Cette semaine, des milliers de personnes se sont mobilisées afin de réfléchir à un monde plus équitable à l’occasion du 12e Forum social mondial qui, pour une première fois, avait lieu dans un pays du Nord. Pendant que des groupes collaboraient afin d’ériger de nouveaux scénarios visant à améliorer les conditions de vie du commun des mortels au sein du système actuel, d’autres, boudant l’événement, nous invitaient à faire table rase.

Deux voies s’affrontent : d’un côté, ceux qui estiment qu’il vaut mieux travailler de concert pour faire évoluer les choses. De l’autre, des groupuscules qui entendent lutter coûte que coûte pour enrayer le capitalisme. Pour certains, le simple fait d’organiser la manifestation chez un membre du G-7 lui ôte toute légitimité. C’est ce qu’avance Mathieu Beaulieu, de la Convergence des luttes anticapitalistes. « En mai, les organisateurs ont dit qu’ils avaient obtenu l’appui du gouvernement fédéral. C’est de la pensée magique. Les gens ne se sont pas approprié la ville. Et qu’on le veuille ou non, le Forum de Montréal regroupait une majorité riche et blanche. »
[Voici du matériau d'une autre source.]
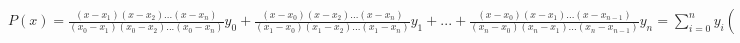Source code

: {\normalsize
    
    $P(x) = \frac{(x-x_1)(x-x_2)...(x-x_n)}{(x_0-x_1)(x_0-x_2)...(x_0-x_n)}y_0 + 
    \frac{(x-x_0)(x-x_2)...(x-x_n)}{(x_1-x_0)(x_1-x_2)...(x_1-x_n)}y_1 + ... +
    \frac{(x-x_0)(x-x_1)...(x-x_{n-1})}{(x_n-x_0)(x_n-x_1)...(x_n-x_{n-1})}y_n
    =\sum_{i=0}^{n} y_i (\prod_{j=0, i\neq j}^{n} \frac{x-x_j}{x_i-x_j} )
    $
}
Avenues divergentes mais espoirs communs

Alors qu’un auditoire débordant et conquis d’avance applaudissait à tout rompre la proposition de Changer le système, pas le climat, une centaine de personnes réunies dans la rue au nom de la CLAC endossaient la même idée tout en préconisant des solutions plus radicales. « Nous sommes pour l’action directe et la diversité des tactiques : bloquer un pont, occuper un bâtiment, faire des graffitis… », lance Mathieu Beaulieu pour défendre sa position. Pour cet anarchiste qui œuvre auprès des personnes handicapées, l’autonomie locale est la voie à préconiser.
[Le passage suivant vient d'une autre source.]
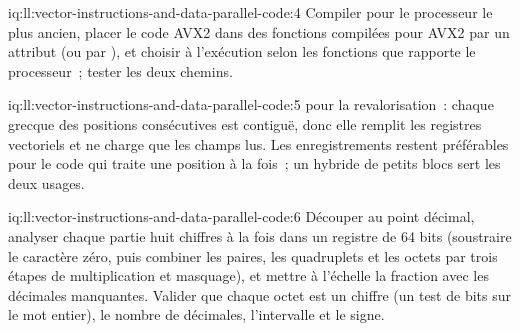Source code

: \begin{solution}{iq:ll:vector-instructions-and-data-parallel-code:4}
Compiler pour le processeur le plus ancien, placer le code AVX2 dans des fonctions compilées pour AVX2 par un attribut (ou par ),
et choisir à l'exécution selon les fonctions que rapporte le processeur~; tester les deux chemins.
\end{solution}

\begin{solution}{iq:ll:vector-instructions-and-data-parallel-code:5}
 pour la revalorisation~: chaque grecque des positions consécutives est contiguë, donc elle remplit les registres vectoriels et
ne charge que les champs lus. Les enregistrements restent préférables pour le code qui traite une position à la fois~; un hybride de petits blocs
sert les deux usages.
\end{solution}

\begin{solution}{iq:ll:vector-instructions-and-data-parallel-code:6}
Découper au point décimal, analyser chaque partie huit chiffres à la fois dans un registre de 64 bits (soustraire le caractère zéro,
puis combiner les paires, les quadruplets et les octets par trois étapes de multiplication et masquage), et mettre à l'échelle la fraction avec les décimales manquantes.
Valider que chaque octet est un chiffre (un test de bits sur le mot entier), le nombre de décimales, l'intervalle et le signe.
\end{solution}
Pour Stefanie Ehmsen, co-fondatrice de la Fondation Rosa Luxembourg de New-York, « il faut parler stratégie afin de coopérer globalement pour créer un seul et grand mouvement planétaire ». « On est très bons à dire non », constate pour sa part la militante altermondialiste Naomi Klein. « Nous sommes coincés entre des choix douloureux : sauver des emplois ou l’environnement, la pauvreté, les inégalités. Mais si on veut remporter la bataille, il faut creuser plus loin. » Si le Leap Manifesto a réussi à regrouper 200 organisations et à attirer 41 000 signatures, L’élan global, lancé un an plus tôt et cosigné entre autres par Camil Bouchard, Dominic Champagne et Karel Mayrand, a pour sa part interpellé 45 000 personnes. La Soirée des sages organisée dans le cadre de la Foire écosphère en guise de clôture du FSM aura servi à galvaniser les troupes.

Bon nombre de ces militants endossent les positions de Stop Oléoducs. Ce Front commun pour la transition énergétique rassemble à lui seul 50 regroupements de citoyens et ONG environnementales, ce qui fait dire à sa porte-parole Anne-Céline Guyon : « S’il y a un projet qui peut permettre d’asseoir les convergences des luttes, c’est bien celui-là. Le défi est de continuer à approfondir nos alliances. »

Bien présentes au Forum, des organisations syndicales telles Trade Unions for Energy Democracy dénoncent ouvertement une économie gérée par le marché. « Il n’y a pas d’emploi sur une planète sans vie », a illustré la militante syndicale Maité Llanos. Bien que la FTQ ait déposé un mémoire prônant sensiblement la même approche, Yves Ouellet, directeur général de la FTQ-Construction, a indiqué sa dissidence dans le dossier, misant d’abord et avant tout sur la création d’emplois.

Se réapproprier le pouvoir

« C’est le pouvoir qui compte », affirme pour sa part Tadzio Muller, représentant de Rosa Luxemburg Stiftung Allemagne et co-animateur de la Coalition Climat 21 sur les mobilisations contre les centrales au charbon en Allemagne. La société civile est capable de grandes choses, martèle l’activiste. À titre d’illustration, M. Muller explique que 60 % des nouvelles infrastructures en énergies vertes construites sur sa terre natale sont le fruit de fermiers, de coopératives et de groupes citoyens. « Si les élus amènent le débat dans les bureaux d’avocats, on est cuits! »

« Il faut réévaluer notre relation avec la Terre-Mère », affirme à son tour Clayton Thomas-Muller, engagé de plein fouet dans la lutte contre les sables bitumineux. Issu d’une nation Crie installée au nord du Manitoba, l’autochtone impressionne par son charisme et sa détermination. « Si on parle de changer le système et non le climat, on doit parler de réconciliation. Il faut panser nos plaies pour défendre notre futur collectif. »

Pendant que le politologue et économiste italien Ricardo Petrella nourrissait le débat en appelant à mettre la finance hors-la-loi, à déclarer la pauvreté illégale et à bannir la guerre, des hommes d’affaires comme Alexandre Taillefer exigeaient la hausse du salaire minimum à 15 $ l’heure. Qu’elles soient terre à terre ou philosophiques, ces solutions semblent démontrer qu’une transition est bel et bien amorcée au cœur du système. Si pour certains le FSM n’a pas encore élaboré de recette gagnante, force est de constater que bons nombre d’ingrédients sont réunis pour mettre la table.